I found this out when, having gone broke from an absence of local work, I opened my job ads up to “contracting in the entire USA.” Suddenly a drought turned into a flood. I had virtually H1B’d myself without ever leaving the country. Or maybe this is “Grapes of Wrath” writ small.
The job of the US government is to work for the benefit of US citizens - not foreign citizens, and not corporate entities - and that is the factor that needs to be predominant in policy. Right now the US government has both placed an economic overhead on US citizens while offering employers a way to circumvent that overhead, in the process disadvantaging US citizens (in a major way) in the market.
Yes, a smart US citizen can figure out a way to succeed even in these challenging conditions. I did something similar for myself but that’s not really the issue; outliers do not describe the general case.

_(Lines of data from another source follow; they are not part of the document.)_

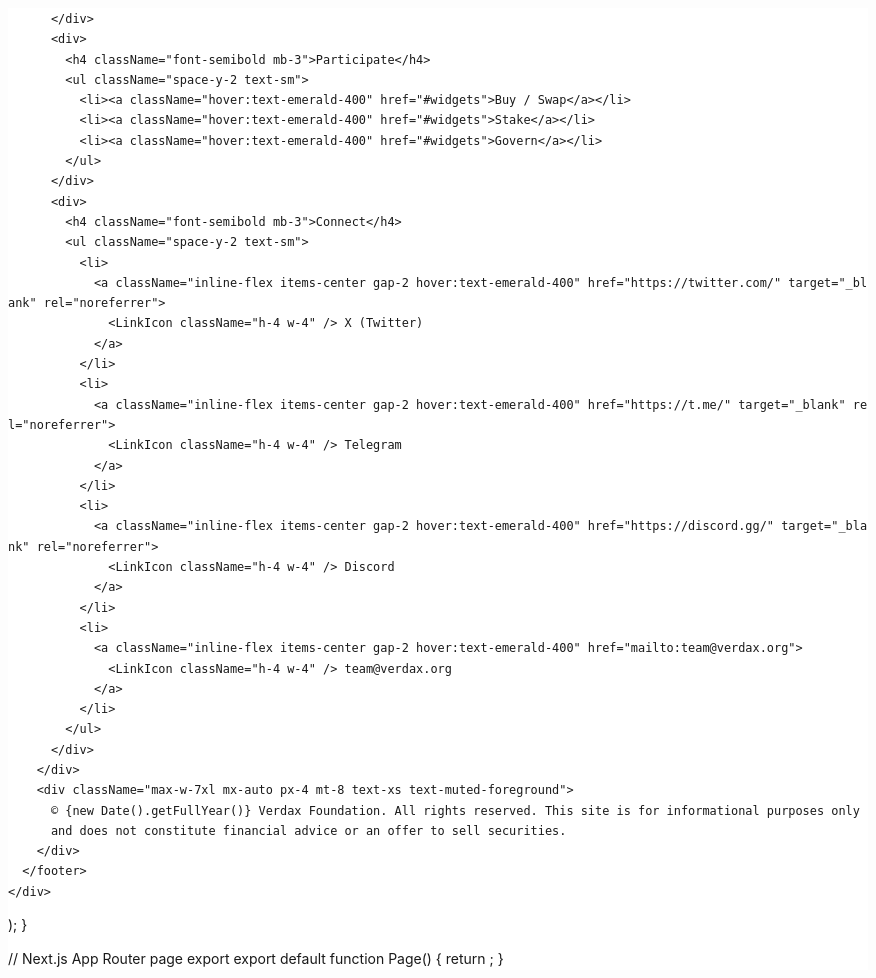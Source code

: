           </div>
          <div>
            <h4 className="font-semibold mb-3">Participate</h4>
            <ul className="space-y-2 text-sm">
              <li><a className="hover:text-emerald-400" href="#widgets">Buy / Swap</a></li>
              <li><a className="hover:text-emerald-400" href="#widgets">Stake</a></li>
              <li><a className="hover:text-emerald-400" href="#widgets">Govern</a></li>
            </ul>
          </div>
          <div>
            <h4 className="font-semibold mb-3">Connect</h4>
            <ul className="space-y-2 text-sm">
              <li>
                <a className="inline-flex items-center gap-2 hover:text-emerald-400" href="https://twitter.com/" target="_blank" rel="noreferrer">
                  <LinkIcon className="h-4 w-4" /> X (Twitter)
                </a>
              </li>
              <li>
                <a className="inline-flex items-center gap-2 hover:text-emerald-400" href="https://t.me/" target="_blank" rel="noreferrer">
                  <LinkIcon className="h-4 w-4" /> Telegram
                </a>
              </li>
              <li>
                <a className="inline-flex items-center gap-2 hover:text-emerald-400" href="https://discord.gg/" target="_blank" rel="noreferrer">
                  <LinkIcon className="h-4 w-4" /> Discord
                </a>
              </li>
              <li>
                <a className="inline-flex items-center gap-2 hover:text-emerald-400" href="mailto:team@verdax.org">
                  <LinkIcon className="h-4 w-4" /> team@verdax.org
                </a>
              </li>
            </ul>
          </div>
        </div>
        <div className="max-w-7xl mx-auto px-4 mt-8 text-xs text-muted-foreground">
          © {new Date().getFullYear()} Verdax Foundation. All rights reserved. This site is for informational purposes only
          and does not constitute financial advice or an offer to sell securities.
        </div>
      </footer>
    </div>
  );
}

// Next.js App Router page export
export default function Page() {
  return <VerdaxWebsite />;
}
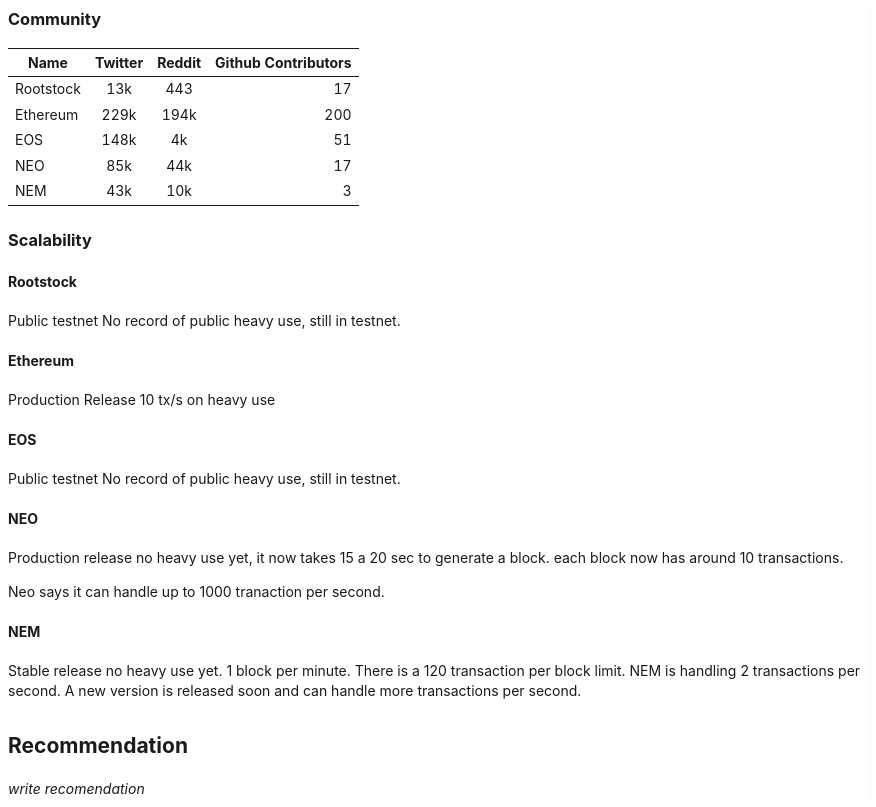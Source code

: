 ### Community

| Name       | Twitter         | Reddit  | Github Contributors |
| ------------- |:-------------:|:-------------:|-----:|
| Rootstock      | 13k | 443 | 17 |
| Ethereum     | 229k  | 194k | 200 |
| EOS          | 148k   | 4k	 | 51 |
| NEO          | 85k   | 44k | 17 |
| NEM          | 43k  | 10k | 3 |

### Scalability

#### Rootstock

Public testnet
No record of public heavy use, still in testnet.

#### Ethereum

Production Release
10 tx/s on heavy use

#### EOS

Public testnet
No record of public heavy use, still in testnet.

#### NEO

Production release
no heavy use yet, it now takes 15 a 20 sec to generate a block.
each block now has around 10 transactions. 

Neo says it can handle up to 1000 tranaction per second.

#### NEM

Stable release
no heavy use yet. 1 block per minute. There is a 120 transaction per block limit. NEM is handling 2 transactions per second.
A new version is released soon and can handle more transactions per second.

## Recommendation
*write recomendation*
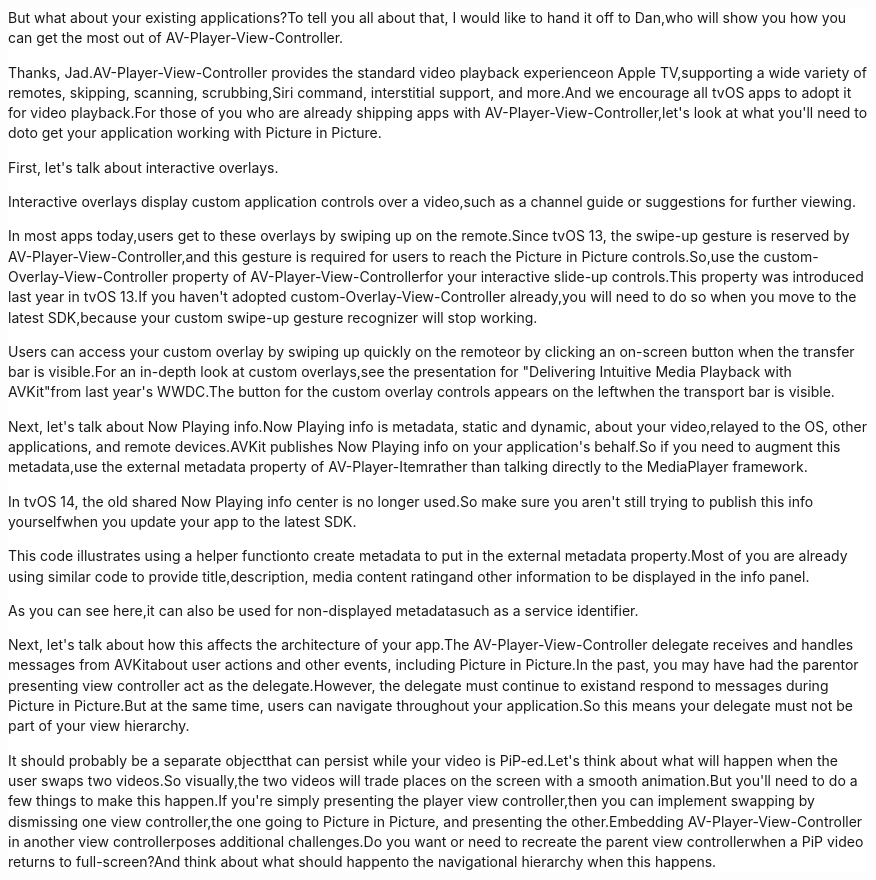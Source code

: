 But what about your existing applications?To tell you all about that, I would like to hand it off to Dan,who will show you how you can get the most out of AV-Player-View-Controller.

Thanks, Jad.AV-Player-View-Controller provides the standard video playback experienceon Apple TV,supporting a wide variety of remotes, skipping, scanning, scrubbing,Siri command, interstitial support, and more.And we encourage all tvOS apps to adopt it for video playback.For those of you who are already shipping apps with AV-Player-View-Controller,let's look at what you'll need to doto get your application working with Picture in Picture.

First, let's talk about interactive overlays.

Interactive overlays display custom application controls over a video,such as a channel guide or suggestions for further viewing.

In most apps today,users get to these overlays by swiping up on the remote.Since tvOS 13, the swipe-up gesture is reserved by AV-Player-View-Controller,and this gesture is required for users to reach the Picture in Picture controls.So,use the custom-Overlay-View-Controller property of AV-Player-View-Controllerfor your interactive slide-up controls.This property was introduced last year in tvOS 13.If you haven't adopted custom-Overlay-View-Controller already,you will need to do so when you move to the latest SDK,because your custom swipe-up gesture recognizer will stop working.

Users can access your custom overlay by swiping up quickly on the remoteor by clicking an on-screen button when the transfer bar is visible.For an in-depth look at custom overlays,see the presentation for "Delivering Intuitive Media Playback with AVKit"from last year's WWDC.The button for the custom overlay controls appears on the leftwhen the transport bar is visible.

Next, let's talk about Now Playing info.Now Playing info is metadata, static and dynamic, about your video,relayed to the OS, other applications, and remote devices.AVKit publishes Now Playing info on your application's behalf.So if you need to augment this metadata,use the external metadata property of AV-Player-Itemrather than talking directly to the MediaPlayer framework.

In tvOS 14, the old shared Now Playing info center is no longer used.So make sure you aren't still trying to publish this info yourselfwhen you update your app to the latest SDK.

This code illustrates using a helper functionto create metadata to put in the external metadata property.Most of you are already using similar code to provide title,description, media content ratingand other information to be displayed in the info panel.

As you can see here,it can also be used for non-displayed metadatasuch as a service identifier.

Next, let's talk about how this affects the architecture of your app.The AV-Player-View-Controller delegate receives and handles messages from AVKitabout user actions and other events, including Picture in Picture.In the past, you may have had the parentor presenting view controller act as the delegate.However, the delegate must continue to existand respond to messages during Picture in Picture.But at the same time, users can navigate throughout your application.So this means your delegate must not be part of your view hierarchy.

It should probably be a separate objectthat can persist while your video is PiP-ed.Let's think about what will happen when the user swaps two videos.So visually,the two videos will trade places on the screen with a smooth animation.But you'll need to do a few things to make this happen.If you're simply presenting the player view controller,then you can implement swapping by dismissing one view controller,the one going to Picture in Picture, and presenting the other.Embedding AV-Player-View-Controller in another view controllerposes additional challenges.Do you want or need to recreate the parent view controllerwhen a PiP video returns to full-screen?And think about what should happento the navigational hierarchy when this happens.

The perspective of the H1-B worker is not a factor here. Don’t care what motivates them or how they feel about the situation. Their interests should not be considered at all, because our government doesn’t work for them - it works (or should) for us.
The bottom line is that the H1-B policy constitutes a deliberate destruction of the economic power of US citizens who sell (or would sell, if they could) their labor for a living (which is the vast majority). These twin policies, and the extensive government interference in the market that they represent, go directly against the interests of the people.